=== Information ===
####################
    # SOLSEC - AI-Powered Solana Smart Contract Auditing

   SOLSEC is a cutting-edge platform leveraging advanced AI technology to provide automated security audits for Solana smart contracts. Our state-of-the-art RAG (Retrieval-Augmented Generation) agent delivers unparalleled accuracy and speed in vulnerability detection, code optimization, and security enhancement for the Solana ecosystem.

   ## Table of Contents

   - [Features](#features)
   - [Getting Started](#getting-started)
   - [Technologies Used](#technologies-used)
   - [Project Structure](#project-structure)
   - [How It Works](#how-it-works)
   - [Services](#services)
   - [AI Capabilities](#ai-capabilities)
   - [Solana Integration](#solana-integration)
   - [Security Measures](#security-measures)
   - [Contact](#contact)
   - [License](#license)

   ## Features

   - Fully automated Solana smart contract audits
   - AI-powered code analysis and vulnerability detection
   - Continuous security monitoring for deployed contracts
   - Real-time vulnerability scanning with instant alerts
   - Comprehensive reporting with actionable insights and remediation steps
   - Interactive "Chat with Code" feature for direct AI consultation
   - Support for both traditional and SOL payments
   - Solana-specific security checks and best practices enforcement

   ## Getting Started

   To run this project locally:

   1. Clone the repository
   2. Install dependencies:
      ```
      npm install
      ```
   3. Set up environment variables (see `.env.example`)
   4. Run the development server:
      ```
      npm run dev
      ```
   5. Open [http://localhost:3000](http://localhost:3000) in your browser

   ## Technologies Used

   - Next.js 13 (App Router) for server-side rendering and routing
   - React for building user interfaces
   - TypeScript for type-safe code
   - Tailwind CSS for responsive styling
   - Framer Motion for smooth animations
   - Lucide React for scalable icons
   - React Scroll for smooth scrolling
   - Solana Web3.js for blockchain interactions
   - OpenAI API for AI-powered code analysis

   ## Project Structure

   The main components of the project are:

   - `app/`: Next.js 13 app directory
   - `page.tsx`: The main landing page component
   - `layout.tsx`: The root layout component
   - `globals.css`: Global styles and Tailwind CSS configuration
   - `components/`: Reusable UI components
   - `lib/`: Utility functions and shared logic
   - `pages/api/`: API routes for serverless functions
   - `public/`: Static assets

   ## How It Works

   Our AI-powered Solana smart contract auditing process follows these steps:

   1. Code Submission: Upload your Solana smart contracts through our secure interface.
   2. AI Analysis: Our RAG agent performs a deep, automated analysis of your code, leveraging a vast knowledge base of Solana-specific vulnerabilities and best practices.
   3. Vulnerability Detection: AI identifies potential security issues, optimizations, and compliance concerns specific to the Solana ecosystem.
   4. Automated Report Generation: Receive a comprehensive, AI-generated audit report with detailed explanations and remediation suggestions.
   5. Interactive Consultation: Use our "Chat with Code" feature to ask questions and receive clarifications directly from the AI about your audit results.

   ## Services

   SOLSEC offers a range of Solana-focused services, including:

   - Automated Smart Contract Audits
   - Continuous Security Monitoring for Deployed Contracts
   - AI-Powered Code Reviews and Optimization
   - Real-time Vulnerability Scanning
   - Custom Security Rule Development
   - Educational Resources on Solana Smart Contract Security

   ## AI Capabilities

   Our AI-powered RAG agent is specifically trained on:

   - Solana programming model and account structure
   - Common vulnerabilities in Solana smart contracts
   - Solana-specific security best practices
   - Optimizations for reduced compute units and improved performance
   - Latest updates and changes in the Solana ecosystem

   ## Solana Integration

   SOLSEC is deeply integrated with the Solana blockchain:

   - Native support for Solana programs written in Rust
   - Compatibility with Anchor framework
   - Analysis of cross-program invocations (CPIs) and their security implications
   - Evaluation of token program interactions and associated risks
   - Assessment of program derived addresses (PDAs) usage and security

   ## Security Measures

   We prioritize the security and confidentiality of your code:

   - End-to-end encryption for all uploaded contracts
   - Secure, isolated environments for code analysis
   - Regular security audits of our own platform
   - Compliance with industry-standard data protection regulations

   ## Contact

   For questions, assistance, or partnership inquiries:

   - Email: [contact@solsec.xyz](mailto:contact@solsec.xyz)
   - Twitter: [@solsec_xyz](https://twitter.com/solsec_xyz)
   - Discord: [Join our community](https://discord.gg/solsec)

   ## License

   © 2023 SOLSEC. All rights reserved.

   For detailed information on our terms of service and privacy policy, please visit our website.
####################
=== Task directions ===
Starting at the line that has "- [Services](#services)" in the records above, restate word for word every line until the one that has "- React for building user interfaces", and include that one as well.

=== Completed exercise ===
   - [Services](#services)
   - [AI Capabilities](#ai-capabilities)
   - [Solana Integration](#solana-integration)
   - [Security Measures](#security-measures)
   - [Contact](#contact)
   - [License](#license)

   ## Features

   - Fully automated Solana smart contract audits
   - AI-powered code analysis and vulnerability detection
   - Continuous security monitoring for deployed contracts
   - Real-time vulnerability scanning with instant alerts
   - Comprehensive reporting with actionable insights and remediation steps
   - Interactive "Chat with Code" feature for direct AI consultation
   - Support for both traditional and SOL payments
   - Solana-specific security checks and best practices enforcement

   ## Getting Started

   To run this project locally:

   1. Clone the repository
   2. Install dependencies:
      ```
      npm install
      ```
   3. Set up environment variables (see `.env.example`)
   4. Run the development server:
      ```
      npm run dev
      ```
   5. Open [http://localhost:3000](http://localhost:3000) in your browser

   ## Technologies Used

   - Next.js 13 (App Router) for server-side rendering and routing
   - React for building user interfaces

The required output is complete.